What's Happening?
A report by Thomson Reuters reveals that only 18% of professional service organizations track the return on investment (ROI) for their AI tools, despite widespread adoption. The report highlights that most firms focus on internal metrics like employee
usage and cost savings rather than external business performance indicators. The use of generative AI has increased significantly, with 40% of professional service firms now utilizing it, up from 22% the previous year. However, there is a lack of clarity on how AI is used in client work, with many professionals unaware of AI's role in the final product.
Why It's Important?
The findings underscore a critical gap in how organizations measure the impact of AI, which could affect decision-making and strategic planning.
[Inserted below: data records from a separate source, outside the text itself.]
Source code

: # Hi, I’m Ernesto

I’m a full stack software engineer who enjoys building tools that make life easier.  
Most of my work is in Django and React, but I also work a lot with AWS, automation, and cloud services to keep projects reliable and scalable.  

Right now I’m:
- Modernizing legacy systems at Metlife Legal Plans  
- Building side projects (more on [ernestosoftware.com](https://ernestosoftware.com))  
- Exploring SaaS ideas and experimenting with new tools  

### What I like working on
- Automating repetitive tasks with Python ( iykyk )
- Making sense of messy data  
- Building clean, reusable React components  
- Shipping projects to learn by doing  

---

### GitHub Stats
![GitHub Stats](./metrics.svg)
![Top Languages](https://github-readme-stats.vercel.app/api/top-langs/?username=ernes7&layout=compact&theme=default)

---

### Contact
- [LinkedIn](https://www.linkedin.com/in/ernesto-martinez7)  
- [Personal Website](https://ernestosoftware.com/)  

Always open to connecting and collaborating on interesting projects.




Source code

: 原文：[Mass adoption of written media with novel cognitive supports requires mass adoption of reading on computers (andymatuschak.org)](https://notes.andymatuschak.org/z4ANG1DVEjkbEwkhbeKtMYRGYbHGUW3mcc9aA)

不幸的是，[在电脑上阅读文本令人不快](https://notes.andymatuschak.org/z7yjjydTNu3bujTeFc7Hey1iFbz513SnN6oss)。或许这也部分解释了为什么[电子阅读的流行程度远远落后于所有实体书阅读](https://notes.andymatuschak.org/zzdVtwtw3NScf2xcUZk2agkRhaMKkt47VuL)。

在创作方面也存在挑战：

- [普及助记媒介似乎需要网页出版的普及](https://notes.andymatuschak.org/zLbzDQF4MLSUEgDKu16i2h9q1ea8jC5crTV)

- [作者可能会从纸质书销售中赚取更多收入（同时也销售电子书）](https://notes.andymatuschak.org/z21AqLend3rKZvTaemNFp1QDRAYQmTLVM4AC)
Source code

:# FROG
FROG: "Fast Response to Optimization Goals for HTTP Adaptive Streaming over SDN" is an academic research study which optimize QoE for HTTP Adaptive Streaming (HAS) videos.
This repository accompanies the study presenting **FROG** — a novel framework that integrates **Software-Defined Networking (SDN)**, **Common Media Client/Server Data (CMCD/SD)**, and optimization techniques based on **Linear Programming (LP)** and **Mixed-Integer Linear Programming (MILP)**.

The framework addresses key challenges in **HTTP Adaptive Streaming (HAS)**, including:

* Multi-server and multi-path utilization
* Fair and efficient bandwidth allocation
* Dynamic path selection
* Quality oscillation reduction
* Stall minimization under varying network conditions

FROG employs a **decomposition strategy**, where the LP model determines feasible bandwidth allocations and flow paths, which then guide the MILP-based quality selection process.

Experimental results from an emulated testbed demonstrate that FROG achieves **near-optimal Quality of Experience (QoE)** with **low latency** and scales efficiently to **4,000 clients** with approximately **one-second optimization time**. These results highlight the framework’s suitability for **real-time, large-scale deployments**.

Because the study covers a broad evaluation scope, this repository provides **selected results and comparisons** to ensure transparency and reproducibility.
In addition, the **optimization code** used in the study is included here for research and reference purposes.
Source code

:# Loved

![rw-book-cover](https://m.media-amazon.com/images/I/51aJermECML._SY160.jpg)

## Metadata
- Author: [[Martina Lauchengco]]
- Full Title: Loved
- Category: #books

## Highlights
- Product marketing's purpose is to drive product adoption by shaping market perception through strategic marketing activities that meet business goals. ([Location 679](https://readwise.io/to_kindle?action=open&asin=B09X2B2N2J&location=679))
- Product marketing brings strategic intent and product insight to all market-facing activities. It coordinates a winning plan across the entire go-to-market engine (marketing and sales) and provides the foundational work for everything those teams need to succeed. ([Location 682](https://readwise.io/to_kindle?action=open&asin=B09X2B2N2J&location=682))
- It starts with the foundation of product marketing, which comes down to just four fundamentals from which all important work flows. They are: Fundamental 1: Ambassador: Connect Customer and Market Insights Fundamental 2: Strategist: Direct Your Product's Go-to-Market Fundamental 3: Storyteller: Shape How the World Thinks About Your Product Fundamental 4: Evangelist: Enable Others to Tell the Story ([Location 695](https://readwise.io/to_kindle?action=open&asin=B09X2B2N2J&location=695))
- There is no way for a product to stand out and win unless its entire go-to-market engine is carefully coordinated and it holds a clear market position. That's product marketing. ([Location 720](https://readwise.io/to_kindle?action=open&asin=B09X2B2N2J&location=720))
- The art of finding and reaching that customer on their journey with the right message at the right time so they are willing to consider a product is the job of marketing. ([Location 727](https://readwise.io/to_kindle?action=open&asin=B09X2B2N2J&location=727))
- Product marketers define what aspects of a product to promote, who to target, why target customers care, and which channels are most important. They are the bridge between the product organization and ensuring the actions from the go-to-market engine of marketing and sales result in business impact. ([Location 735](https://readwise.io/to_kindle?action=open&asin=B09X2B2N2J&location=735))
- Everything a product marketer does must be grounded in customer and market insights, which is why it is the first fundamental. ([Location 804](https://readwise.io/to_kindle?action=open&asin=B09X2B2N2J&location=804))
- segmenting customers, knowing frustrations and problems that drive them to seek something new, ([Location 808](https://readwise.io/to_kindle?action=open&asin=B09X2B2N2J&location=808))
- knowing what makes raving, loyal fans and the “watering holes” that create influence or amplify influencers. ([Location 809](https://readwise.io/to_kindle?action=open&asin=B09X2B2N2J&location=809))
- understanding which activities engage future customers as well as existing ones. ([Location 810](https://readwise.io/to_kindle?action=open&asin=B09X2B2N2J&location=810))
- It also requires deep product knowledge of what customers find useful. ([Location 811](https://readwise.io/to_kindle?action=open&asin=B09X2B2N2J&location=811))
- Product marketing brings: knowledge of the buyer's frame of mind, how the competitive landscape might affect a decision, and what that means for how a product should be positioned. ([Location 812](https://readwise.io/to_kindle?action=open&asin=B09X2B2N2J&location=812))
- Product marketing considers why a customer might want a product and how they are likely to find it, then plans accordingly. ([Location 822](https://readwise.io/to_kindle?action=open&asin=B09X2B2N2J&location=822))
For U.S. businesses, this highlights the need for better frameworks to assess AI's contribution to business outcomes. As AI becomes more integrated into core workflows, understanding its ROI will be crucial for justifying investments and optimizing its use. The report also points to a growing demand from clients for transparency and value from AI, which could drive changes in how firms communicate and implement AI solutions.
What's Next?
As AI technology continues to evolve, organizations will need to develop more sophisticated methods for tracking its impact on business performance. This may involve integrating AI metrics with broader business analytics to provide a clearer picture of its value. Additionally, firms may need to address client concerns about AI use by enhancing transparency and demonstrating how AI contributes to improved outcomes. The development of industry standards for AI measurement could also emerge as a key area of focus.